Polarizing in many regards, some will celebrate and some will revile Woody Harrelson’s towering performance, the trapped bewilderment of Naomi Watts, and Brie Larson’s staunch strength posed against them.  All three adults duly impress to bear their burdens, but the most poignant impact is made by 12-year-old Ella Anderson playing Jeanette as a pre-teen.  She bears the worst brunt of the woeful heartache to break your own heart in the process.  Keep an eye on that future star.

“Dysfunctional” is too simple of a term to describe the family dynamics.  That word comes off as quirky, like Frank and Estelle Costanza, more than something more critically damaging.  Assigning the appropriate word of “abusive” drops a really hot mic of severity that opens a floodgate of differing emotional reactions, from vigilant empathy to fiery hate.  The Glass Castle has soul-rattling scenes and themes that are nearly unbearable to condone or embrace, no matter how true they are to the novel.  
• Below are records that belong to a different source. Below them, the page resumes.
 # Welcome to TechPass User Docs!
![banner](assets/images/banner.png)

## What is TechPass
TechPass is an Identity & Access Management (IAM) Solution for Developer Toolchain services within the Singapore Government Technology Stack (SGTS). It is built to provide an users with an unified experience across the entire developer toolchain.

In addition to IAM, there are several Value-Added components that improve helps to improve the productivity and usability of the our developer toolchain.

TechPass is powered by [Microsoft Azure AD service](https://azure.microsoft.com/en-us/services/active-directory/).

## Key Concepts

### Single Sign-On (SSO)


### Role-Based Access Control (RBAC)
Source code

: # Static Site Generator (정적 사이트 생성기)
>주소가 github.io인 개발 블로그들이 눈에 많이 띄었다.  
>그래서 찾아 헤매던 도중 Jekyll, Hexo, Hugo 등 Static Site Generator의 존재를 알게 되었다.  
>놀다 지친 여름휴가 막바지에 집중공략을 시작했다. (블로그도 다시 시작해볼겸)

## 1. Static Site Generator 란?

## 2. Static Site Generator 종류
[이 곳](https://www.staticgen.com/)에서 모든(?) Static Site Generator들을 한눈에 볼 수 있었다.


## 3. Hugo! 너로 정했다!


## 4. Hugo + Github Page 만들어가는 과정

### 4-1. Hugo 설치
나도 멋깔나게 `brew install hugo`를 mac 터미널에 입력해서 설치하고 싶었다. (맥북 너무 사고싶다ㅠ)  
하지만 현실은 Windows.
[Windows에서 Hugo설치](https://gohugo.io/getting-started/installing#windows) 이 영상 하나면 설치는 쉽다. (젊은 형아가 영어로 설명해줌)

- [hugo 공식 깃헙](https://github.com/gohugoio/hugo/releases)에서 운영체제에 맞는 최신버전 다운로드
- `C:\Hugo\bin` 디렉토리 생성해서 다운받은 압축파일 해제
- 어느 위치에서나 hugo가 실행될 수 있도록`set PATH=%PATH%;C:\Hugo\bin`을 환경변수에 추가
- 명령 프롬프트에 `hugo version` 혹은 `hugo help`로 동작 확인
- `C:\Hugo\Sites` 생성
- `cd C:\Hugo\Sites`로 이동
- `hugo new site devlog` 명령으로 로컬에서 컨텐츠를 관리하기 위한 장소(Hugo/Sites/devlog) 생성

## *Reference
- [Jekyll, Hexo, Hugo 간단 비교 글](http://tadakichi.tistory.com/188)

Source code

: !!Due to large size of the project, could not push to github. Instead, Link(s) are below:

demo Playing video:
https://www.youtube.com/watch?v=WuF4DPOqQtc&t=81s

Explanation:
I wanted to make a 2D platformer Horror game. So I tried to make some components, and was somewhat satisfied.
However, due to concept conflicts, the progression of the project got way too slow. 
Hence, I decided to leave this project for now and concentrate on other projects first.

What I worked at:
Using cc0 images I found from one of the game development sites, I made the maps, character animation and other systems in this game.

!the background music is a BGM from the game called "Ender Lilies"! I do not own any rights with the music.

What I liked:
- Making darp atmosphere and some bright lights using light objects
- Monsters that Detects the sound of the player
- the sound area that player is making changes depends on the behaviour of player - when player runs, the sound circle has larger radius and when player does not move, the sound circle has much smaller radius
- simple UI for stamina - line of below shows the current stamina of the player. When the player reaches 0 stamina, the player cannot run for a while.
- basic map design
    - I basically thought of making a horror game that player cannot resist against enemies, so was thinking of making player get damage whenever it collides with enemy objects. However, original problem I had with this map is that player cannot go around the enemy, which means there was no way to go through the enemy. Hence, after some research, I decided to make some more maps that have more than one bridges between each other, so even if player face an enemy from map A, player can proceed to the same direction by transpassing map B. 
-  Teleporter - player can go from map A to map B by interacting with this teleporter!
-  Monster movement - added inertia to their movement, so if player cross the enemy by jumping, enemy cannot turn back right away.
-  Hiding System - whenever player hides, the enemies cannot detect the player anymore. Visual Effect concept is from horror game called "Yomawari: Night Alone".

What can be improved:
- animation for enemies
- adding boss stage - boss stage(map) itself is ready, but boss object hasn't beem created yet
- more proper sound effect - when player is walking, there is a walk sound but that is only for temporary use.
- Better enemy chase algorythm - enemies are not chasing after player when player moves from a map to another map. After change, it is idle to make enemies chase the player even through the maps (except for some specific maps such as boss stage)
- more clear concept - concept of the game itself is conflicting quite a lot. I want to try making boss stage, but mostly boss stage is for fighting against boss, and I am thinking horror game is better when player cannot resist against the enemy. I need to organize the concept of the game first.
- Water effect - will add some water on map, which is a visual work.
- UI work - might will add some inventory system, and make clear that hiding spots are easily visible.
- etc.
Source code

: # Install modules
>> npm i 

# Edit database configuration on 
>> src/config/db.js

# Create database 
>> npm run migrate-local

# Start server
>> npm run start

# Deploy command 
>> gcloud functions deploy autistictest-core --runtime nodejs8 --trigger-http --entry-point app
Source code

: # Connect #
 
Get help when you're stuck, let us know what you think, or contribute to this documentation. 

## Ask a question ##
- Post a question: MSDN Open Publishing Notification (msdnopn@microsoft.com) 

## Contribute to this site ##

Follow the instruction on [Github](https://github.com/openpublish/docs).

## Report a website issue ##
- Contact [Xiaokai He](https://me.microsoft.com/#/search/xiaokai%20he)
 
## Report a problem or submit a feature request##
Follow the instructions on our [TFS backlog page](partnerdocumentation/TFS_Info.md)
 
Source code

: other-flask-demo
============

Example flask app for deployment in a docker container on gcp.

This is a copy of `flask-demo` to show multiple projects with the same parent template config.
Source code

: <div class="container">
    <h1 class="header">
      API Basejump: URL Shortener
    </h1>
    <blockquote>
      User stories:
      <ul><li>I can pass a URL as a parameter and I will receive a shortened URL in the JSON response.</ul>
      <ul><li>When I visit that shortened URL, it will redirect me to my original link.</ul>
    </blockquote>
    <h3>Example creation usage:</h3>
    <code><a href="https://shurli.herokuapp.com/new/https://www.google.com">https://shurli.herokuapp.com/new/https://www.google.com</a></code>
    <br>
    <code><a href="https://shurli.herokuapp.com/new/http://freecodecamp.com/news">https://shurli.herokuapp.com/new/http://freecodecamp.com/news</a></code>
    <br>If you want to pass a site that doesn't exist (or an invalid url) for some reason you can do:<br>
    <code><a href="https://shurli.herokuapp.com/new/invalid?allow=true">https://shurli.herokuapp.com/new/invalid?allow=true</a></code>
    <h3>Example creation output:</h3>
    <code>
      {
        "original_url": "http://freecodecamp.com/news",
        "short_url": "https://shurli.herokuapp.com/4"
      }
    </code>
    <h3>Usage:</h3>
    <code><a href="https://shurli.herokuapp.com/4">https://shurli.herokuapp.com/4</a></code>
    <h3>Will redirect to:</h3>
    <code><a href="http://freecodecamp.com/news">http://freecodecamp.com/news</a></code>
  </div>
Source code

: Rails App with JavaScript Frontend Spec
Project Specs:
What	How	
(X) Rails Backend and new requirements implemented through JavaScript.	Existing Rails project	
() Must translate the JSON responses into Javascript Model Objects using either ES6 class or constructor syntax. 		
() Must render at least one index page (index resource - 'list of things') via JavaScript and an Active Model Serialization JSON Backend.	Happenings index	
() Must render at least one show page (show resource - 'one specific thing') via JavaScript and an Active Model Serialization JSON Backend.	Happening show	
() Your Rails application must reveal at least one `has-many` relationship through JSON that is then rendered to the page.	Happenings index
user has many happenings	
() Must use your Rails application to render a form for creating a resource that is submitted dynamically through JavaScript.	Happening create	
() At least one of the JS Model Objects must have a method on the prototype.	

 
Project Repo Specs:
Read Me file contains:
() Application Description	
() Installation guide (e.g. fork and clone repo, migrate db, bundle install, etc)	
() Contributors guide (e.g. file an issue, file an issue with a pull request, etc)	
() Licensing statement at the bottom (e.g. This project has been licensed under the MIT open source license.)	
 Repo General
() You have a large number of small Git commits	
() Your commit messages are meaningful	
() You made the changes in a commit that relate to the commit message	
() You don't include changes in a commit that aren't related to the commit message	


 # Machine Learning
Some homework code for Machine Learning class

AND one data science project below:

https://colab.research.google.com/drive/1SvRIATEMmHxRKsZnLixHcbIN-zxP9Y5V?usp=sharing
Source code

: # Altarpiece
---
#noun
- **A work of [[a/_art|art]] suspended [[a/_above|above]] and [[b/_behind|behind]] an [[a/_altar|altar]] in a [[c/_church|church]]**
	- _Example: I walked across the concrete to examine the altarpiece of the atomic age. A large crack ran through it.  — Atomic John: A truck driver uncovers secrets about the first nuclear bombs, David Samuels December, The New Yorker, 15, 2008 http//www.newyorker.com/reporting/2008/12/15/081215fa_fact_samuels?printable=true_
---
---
Those who dared to read Wells’ book (or have perused a synopsis) will assuredly realize that a lifetime’s worth of hazards and deeper threading in between could not have been condensed into a two-hour film (no biography really can).  More alarming, readers will quickly see that Cretton’s film glosses over several imperative details and many unbelievably worse episodes of parental mistreatment.  It is fair, as a definite flaw, to call the movie diluted.  Even if the selective softening is for our own good, The Glass Castle is serving a distinct tinge of Hollywood sugarcoating on the screen.  Manufacturing cinematic heartstrings for an inspiring happy ending, while admirable, surpassed the opportunity to address the troublesome principles convincingly.  Call that partially problematic, and it falls on the writing and directing choices of Cretton.

The aforestated emotional reactions are what constitute the core experience and undeniable draw of The Glass Castle.  No matter how hard the narrative gets, you won’t be able to look away.  This movie will hit you.  It just depends on how it hits you, be that heart-rending or maddening.  Because of such an evocative effect, count the film as successful.  Your level, high or low, of openhearted sympathy and responsive empathy is everything when experiencing this film, and it all comes back to that opening essential question.

LESSON #1: LIE LESS TO YOUR KIDS-- As a father of two toddlers myself, I’m all for imagination matched with a protective filter of shielding truths children are unprepared to fully comprehend, especially within settings of adversity like poverty or abuse.  It’s when dreams clash with reality and tall claims become broken promises that the imagination route goes too far.  The big talk now becomes more lies than fits of fancy.  Give kids more perceptive credit to see through bulls--t and understand their situations, complete with the present ugliness, danger, fear, and all.  As a parent, you will earn more respect and your kids will come out stronger.

LESSON #2: WHEN IT IS ACCEPTABLE AND NOT ACCEPTABLE TO BE ASHAMED OF YOUR UPBRINGING-- For years, the adult Jeanette has lied about her formative years in her posh cosmopolitan circles, much for good reason, though still with heavy shame.  It’s strong of her to show the reformed and stable person she has become.  Where she’s wrong to carry that shame is the next lesson.

LESSON #3: LIFE IS A COLLECTION OF SHARED EXPERIENCES-- There’s nothing wrong with breaking away from societal conformity and embracing the raw experiential form of living in an unbound way.  Your up-and-down experiences with loved ones, from the happy to the horrible, are what develop your personal integrity, courage, and individuality.  Nevertheless, there is a right and a wrong way to live.  More of those ways are broken than built in the Wells revolving household.